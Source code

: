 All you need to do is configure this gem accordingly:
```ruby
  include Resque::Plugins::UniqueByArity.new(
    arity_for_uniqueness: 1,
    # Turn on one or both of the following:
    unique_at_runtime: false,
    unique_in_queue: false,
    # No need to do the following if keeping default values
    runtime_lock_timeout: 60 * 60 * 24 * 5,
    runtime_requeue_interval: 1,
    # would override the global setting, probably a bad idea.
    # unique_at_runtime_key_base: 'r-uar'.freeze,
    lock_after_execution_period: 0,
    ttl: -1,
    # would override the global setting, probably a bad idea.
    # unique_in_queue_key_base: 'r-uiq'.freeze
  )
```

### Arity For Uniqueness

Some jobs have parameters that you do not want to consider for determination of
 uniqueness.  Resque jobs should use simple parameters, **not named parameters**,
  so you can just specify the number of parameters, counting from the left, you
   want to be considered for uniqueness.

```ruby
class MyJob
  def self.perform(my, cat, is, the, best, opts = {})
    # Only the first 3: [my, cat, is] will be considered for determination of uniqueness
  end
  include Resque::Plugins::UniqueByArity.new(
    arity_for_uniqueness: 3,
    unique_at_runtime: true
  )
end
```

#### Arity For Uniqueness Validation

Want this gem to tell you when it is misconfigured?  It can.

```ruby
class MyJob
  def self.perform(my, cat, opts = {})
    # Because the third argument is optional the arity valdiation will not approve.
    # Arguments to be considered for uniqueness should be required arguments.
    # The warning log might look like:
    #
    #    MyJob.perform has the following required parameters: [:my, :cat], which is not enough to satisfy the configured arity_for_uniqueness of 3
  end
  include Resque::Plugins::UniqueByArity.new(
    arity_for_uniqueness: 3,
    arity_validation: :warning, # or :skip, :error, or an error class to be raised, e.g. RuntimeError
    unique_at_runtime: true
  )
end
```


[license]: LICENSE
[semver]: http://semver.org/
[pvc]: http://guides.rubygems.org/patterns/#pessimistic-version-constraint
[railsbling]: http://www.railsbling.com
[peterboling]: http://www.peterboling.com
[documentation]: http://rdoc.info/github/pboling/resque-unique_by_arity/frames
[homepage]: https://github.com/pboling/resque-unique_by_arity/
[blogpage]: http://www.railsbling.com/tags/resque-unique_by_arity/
----
Which lines above contain the word "github"? Copy each one.

[documentation]: http://rdoc.info/github/pboling/resque-unique_by_arity/frames
[homepage]: https://github.com/pboling/resque-unique_by_arity/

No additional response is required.